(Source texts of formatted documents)
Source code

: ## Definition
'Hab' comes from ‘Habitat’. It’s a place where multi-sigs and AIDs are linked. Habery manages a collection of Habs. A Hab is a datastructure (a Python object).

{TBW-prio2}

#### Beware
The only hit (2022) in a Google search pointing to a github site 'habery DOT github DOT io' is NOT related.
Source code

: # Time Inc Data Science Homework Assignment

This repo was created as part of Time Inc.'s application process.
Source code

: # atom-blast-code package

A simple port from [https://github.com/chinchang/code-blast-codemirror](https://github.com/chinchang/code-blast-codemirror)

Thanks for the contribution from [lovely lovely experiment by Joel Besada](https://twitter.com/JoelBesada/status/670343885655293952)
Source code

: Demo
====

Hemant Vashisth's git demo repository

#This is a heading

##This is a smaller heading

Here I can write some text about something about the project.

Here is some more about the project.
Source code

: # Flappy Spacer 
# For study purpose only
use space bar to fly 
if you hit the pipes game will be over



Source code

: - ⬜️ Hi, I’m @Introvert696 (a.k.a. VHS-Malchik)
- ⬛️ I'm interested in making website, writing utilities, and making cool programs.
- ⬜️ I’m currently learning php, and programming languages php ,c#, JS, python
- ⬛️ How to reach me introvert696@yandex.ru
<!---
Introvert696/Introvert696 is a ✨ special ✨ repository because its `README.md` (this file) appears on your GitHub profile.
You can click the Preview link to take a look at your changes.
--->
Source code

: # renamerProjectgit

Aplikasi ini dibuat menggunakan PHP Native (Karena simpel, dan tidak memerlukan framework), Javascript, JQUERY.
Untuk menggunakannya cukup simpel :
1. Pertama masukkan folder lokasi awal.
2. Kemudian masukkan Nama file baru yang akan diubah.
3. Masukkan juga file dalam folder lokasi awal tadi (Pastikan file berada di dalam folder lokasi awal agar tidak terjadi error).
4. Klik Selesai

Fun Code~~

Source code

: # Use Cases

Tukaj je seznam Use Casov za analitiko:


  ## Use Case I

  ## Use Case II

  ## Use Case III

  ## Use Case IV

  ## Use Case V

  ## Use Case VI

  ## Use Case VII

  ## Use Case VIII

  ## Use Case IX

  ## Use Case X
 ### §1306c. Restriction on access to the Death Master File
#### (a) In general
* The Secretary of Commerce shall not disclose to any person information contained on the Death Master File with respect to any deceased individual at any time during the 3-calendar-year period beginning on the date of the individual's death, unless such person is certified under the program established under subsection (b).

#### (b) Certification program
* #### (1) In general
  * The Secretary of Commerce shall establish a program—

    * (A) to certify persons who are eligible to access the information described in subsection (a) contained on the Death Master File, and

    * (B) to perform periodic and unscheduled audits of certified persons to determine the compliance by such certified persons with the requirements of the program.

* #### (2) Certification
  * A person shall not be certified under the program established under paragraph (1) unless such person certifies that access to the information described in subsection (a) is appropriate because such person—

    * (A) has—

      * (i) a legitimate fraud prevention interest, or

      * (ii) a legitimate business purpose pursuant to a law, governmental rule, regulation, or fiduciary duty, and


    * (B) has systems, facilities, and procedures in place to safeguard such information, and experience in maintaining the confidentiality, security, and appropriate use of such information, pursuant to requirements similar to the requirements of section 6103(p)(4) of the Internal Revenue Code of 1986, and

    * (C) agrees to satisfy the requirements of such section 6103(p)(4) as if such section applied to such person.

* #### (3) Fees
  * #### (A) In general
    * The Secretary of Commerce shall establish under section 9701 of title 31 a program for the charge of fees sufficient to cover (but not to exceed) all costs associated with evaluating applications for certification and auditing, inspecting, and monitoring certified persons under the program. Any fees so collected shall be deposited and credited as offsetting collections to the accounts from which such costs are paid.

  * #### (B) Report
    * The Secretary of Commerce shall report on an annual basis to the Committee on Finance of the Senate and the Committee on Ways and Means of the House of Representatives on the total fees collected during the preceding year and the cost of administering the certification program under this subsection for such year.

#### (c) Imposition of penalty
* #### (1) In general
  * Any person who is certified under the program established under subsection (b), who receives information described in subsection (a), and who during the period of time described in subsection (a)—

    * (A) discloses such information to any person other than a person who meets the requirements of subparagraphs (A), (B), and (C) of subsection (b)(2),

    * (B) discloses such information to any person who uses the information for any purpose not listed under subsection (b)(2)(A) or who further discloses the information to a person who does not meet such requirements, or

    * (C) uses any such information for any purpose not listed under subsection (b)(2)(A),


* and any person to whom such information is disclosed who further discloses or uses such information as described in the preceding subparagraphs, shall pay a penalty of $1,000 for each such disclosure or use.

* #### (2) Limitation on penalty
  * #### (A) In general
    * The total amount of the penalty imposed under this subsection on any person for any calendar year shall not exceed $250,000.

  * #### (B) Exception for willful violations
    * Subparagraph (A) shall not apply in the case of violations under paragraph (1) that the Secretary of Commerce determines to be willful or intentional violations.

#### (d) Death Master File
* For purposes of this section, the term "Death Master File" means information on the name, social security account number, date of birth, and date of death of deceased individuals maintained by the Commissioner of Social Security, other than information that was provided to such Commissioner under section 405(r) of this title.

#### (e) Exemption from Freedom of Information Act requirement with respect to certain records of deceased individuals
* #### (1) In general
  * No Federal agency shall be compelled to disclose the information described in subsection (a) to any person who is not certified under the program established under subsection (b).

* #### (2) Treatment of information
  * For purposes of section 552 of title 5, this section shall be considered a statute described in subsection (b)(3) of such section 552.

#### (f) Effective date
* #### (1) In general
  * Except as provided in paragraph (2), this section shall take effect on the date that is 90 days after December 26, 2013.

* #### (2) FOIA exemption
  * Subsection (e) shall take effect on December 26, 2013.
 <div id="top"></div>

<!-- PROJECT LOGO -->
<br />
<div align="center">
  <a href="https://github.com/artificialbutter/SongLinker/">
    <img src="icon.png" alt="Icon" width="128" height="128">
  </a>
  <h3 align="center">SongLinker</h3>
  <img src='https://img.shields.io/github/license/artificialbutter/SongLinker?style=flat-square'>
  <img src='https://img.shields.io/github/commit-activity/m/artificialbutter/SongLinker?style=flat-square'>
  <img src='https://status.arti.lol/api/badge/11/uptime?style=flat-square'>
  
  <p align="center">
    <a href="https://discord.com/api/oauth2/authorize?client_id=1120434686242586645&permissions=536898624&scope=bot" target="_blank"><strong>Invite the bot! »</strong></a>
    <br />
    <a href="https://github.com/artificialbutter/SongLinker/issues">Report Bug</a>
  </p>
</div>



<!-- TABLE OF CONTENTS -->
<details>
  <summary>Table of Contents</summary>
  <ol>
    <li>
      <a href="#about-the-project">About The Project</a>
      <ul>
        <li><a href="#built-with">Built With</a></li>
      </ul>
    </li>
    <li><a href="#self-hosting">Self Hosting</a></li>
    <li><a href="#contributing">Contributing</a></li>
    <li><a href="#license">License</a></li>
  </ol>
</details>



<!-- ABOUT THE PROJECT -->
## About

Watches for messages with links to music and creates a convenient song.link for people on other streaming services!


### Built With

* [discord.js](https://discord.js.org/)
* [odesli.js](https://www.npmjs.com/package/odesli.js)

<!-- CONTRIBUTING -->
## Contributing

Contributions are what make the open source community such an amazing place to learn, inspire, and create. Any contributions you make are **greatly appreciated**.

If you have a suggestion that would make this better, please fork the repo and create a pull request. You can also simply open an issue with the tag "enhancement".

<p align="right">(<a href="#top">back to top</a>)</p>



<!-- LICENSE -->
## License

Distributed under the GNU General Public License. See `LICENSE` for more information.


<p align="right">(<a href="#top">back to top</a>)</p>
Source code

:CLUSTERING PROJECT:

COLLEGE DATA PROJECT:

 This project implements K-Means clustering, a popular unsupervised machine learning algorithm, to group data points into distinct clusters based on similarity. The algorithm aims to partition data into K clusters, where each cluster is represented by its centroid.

** The problem **
Lines holding the word "only" should be copied from the entries above.

** Exercise result **
The only hit (2022) in a Google search pointing to a github site 'habery DOT github DOT io' is NOT related.
# For study purpose only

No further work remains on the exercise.